[WHAT YOU HAVE TO DO]
Collect every line of the records below that contains the word "InvalidCharacterError".

Saved entries:
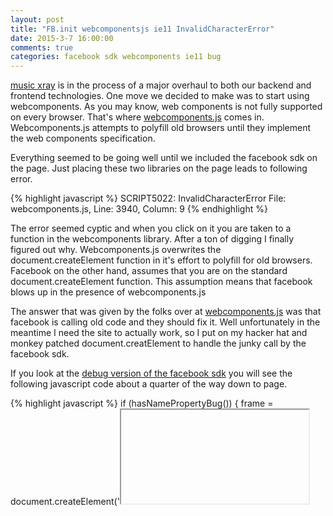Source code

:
 ```yaml
---
layout: post
title: "FB.init webcomponentsjs ie11 InvalidCharacterError"
date: 2015-3-7 16:00:00
comments: true
categories: facebook sdk webcomponents ie11 bug 
---
```


[music xray](https://www.musicxray.com) is in the process of a major overhaul to both our backend and frontend technologies.  One move we decided to make was to start using webcomponents.  As you may know, web components is not fully supported on every browser.  That's where [webcomponents.js](https://github.com/webcomponents/webcomponentsjs) comes in.  Webcomponents.js attempts to polyfill old browsers until they implement the web components specification.

Everything seemed to be going well until we included the facebook sdk on the page.  Just placing these two libraries on the page leads to following error.

{% highlight javascript %}
SCRIPT5022: InvalidCharacterError
File: webcomponents.js, Line: 3940, Column: 9
{% endhighlight %}

The error seemed cyptic and when you click on it you are taken to a function in the webcomponents library. After a ton of digging I finally figured out why.  Webcomponents.js overwrites the document.createElement function in it's effort to polyfill for old browsers.  Facebook on the other hand, assumes that you are on the standard document.createElement function.  This assumption means that facebook blows up in the presence of webcomponents.js

The answer that was given by the folks over at [webcomponents.js](https://github.com/webcomponents/webcomponentsjs/issues/208)  was that facebook is calling old code and they should fix it.  Well unfortunately in the meantime I need the site to actually work, so I put on my hacker hat and monkey patched document.creatElement to handle the junky call by the facebook sdk.

If you look at the [debug version of the facebook sdk](http://connect.facebook.net/en_US/sdk/debug.js) you will see the following javascript code about a quarter of the way down to page.

{% highlight javascript %}
if (hasNamePropertyBug()) {
  frame = document.createElement('<iframe name="' + name + '"/>');
} else {
  frame = document.createElement("iframe");
  frame.name = name;
}
{% endhighlight %}

The problem with the code comes from trying to create the iframe element using an html tag literal.  With a proper version of createElement, this operation is [no longer supported](http://www.w3schools.com/jsref/met_document_createelement.asp), thus the error.  To fix this issue, I load the following code immediately following webcomponents.js

{% highlight javascript %}

(function(){
  var old_function = document.createElement;
  document.createElement = function(argument){
    var matcher = /^<iframe/g;
    if(matcher.test(argument)){
      var dummy = old_function.call(document,'div');
      dummy.innerHTML = argument;
      var retel = dummy.querySelector('iframe');
      retel.name = retel.name;
      return retel;
    }else{
      return old_function.apply(document,arguments);
    }
  };
})();

{% endhighlight %}

Basically we wrap the document.createElement function calling the existing version under normal circumstances and our custom code to compensate for facebook's shitty code when needed.  Notice how we make a dummy element and set the innerHTML.  This is done so that we don't have to acutally try and parse html code with regular expressions, which can be difficult, we then find the element we are looking for and return it.

I understand that this code is a bit ugly, but desperate times call for desperate measures.  Please feel free to comment if you find this solution helpful.  I know that having this article availible would have saved me quite a bit of time.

[TASK RESPONSE]
title: "FB.init webcomponentsjs ie11 InvalidCharacterError"
SCRIPT5022: InvalidCharacterError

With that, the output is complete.